COLUMBUS, OH (WCMH) — With a historic election less than 12 weeks away, Ohio Secretary of State Frank LaRose gave Ohioans an update Wednesday on his office’s preparations.
“There will be in-person voting available on Tuesday, November 3,” said Secretary LaRose.
Postponing the election will not be an option this November, according to LaRose who said board of elections across Ohio are preparing for the coronavirus to still be around.
On Wednesday, LaRose released a 48-point guidance of requirements and recommendations for county boards of elections to have a safe election. Some of these guidelines include mask requirements for poll workers, cleaning voting booths and making curbside voting available.
“The polling locations will be a safe and secure environment, a healthy environment for every voter regardless of whether there’s a spike in the virus or not,” said LaRose.
A record number of Ohioans are expected to vote absentee by mail this year due to the virus, which is how Secretary LaRose said he will be voting.

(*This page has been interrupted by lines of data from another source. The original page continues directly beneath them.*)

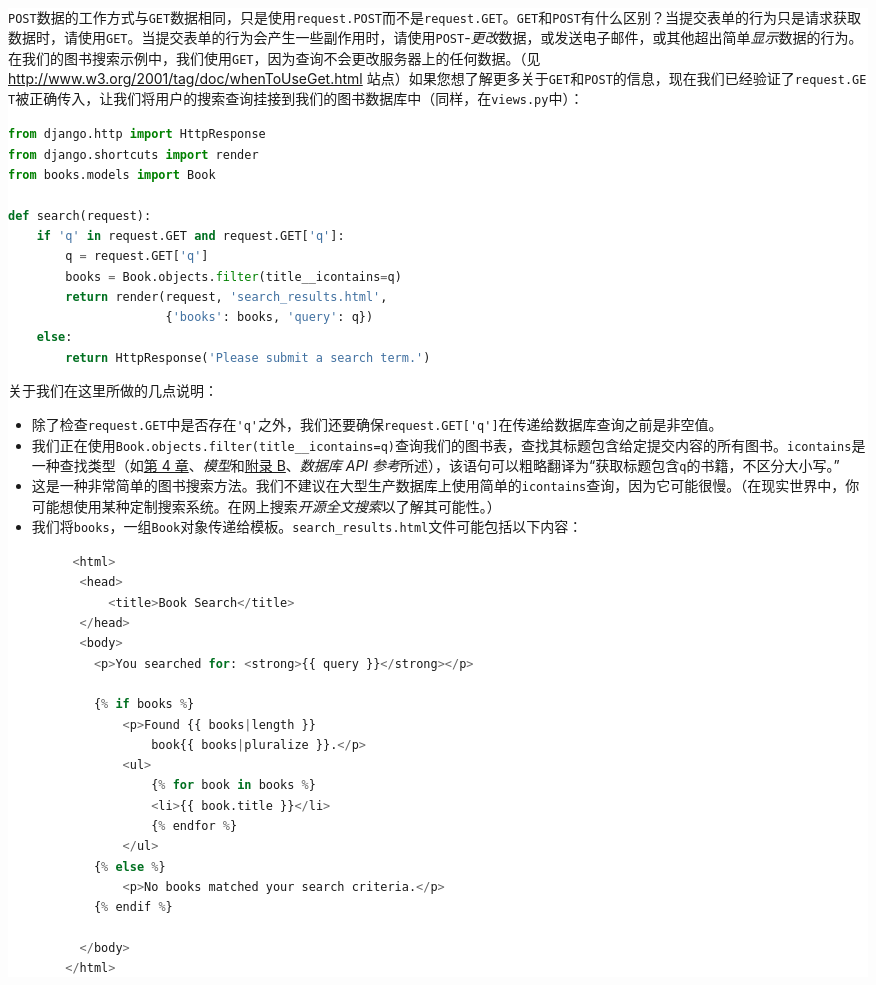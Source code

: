 `POST`数据的工作方式与`GET`数据相同，只是使用`request.POST`而不是`request.GET`。`GET`和`POST`有什么区别？当提交表单的行为只是请求获取数据时，请使用`GET`。当提交表单的行为会产生一些副作用时，请使用`POST`-*更改*数据，或发送电子邮件，或其他超出简单*显示*数据的行为。在我们的图书搜索示例中，我们使用`GET`，因为查询不会更改服务器上的任何数据。（见 http://www.w3.org/2001/tag/doc/whenToUseGet.html 站点）如果您想了解更多关于`GET`和`POST`的信息，现在我们已经验证了`request.GET`被正确传入，让我们将用户的搜索查询挂接到我们的图书数据库中（同样，在`views.py`中）：

```py
from django.http import HttpResponse 
from django.shortcuts import render 
from books.models import Book 

def search(request): 
    if 'q' in request.GET and request.GET['q']: 
        q = request.GET['q'] 
        books = Book.objects.filter(title__icontains=q) 
        return render(request, 'search_results.html', 
                      {'books': books, 'query': q}) 
    else: 
        return HttpResponse('Please submit a search term.') 

```

关于我们在这里所做的几点说明：

*   除了检查`request.GET`中是否存在`'q'`之外，我们还要确保`request.GET['q']`在传递给数据库查询之前是非空值。
*   我们正在使用`Book.objects.filter(title__icontains=q)`查询我们的图书表，查找其标题包含给定提交内容的所有图书。`icontains`是一种查找类型（如[第 4 章](04.html "Chapter 4. Models")、*模型*和[附录 B](23.html "Appendix B. Database API Reference")、*数据库 API 参考*所述），该语句可以粗略翻译为“获取标题包含`q`的书籍，不区分大小写。”
*   这是一种非常简单的图书搜索方法。我们不建议在大型生产数据库上使用简单的`icontains`查询，因为它可能很慢。（在现实世界中，你可能想使用某种定制搜索系统。在网上搜索*开源全文搜索*以了解其可能性。）
*   我们将`books`，一组`Book`对象传递给模板。`search_results.html`文件可能包括以下内容：

```py
         <html> 
          <head> 
              <title>Book Search</title> 
          </head> 
          <body> 
            <p>You searched for: <strong>{{ query }}</strong></p> 

            {% if books %} 
                <p>Found {{ books|length }}
                    book{{ books|pluralize }}.</p> 
                <ul> 
                    {% for book in books %} 
                    <li>{{ book.title }}</li> 
                    {% endfor %} 
                </ul> 
            {% else %} 
                <p>No books matched your search criteria.</p> 
            {% endif %} 

          </body> 
        </html> 

```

Around Labor Day, registered voters can expect to receive an absentee ballot request form in the mail, and LaRose urges voters to fill them out quickly to begin the process.
“Procrastination is always a bad idea, ask any college student, but procrastination is even a worse idea when we’re running an election in the midst of a pandemic,” said LaRose.
Due to the influx of absentee applications and ballots, many are calling for more ballot drop-boxes to be placed around counties. On Wednesday, LaRose announced that he would not permit local election officials to do that.
“With just under three months to go until election day, I don’t think it’s the time to change the way we’ve done things here in Ohio and add new drop boxes and questions about the validity of that and to risk litigation,” said LaRose.
Katy Shanahan, the Ohio State director for All on the Line, said more drop boxes would allow voters to avoid paying postage and voters would not need to rely on United States Postal Service to get their ballot counted.
“He’s now shifted into direct voter suppression at this point,” said Shanahan. “It will make vote by mail especially less accessible and this is something that’s sort of concerning to see.”
A concern for both the Secretary of State’s office and Shanahan is a lack of poll workers, which could lead to fewer polling locations. Ohio is in need of 35,000 workers and with the elderly population normally filling those roles, new people will need to volunteer.
“I had the chance to meet a woman who had been a poll worker for 55 years. I mean think about that, never missed an election for 55 years being a poll worker,” said LaRose. “It’s time for a new generation of Ohioans to step up and take on this important civic responsibility.”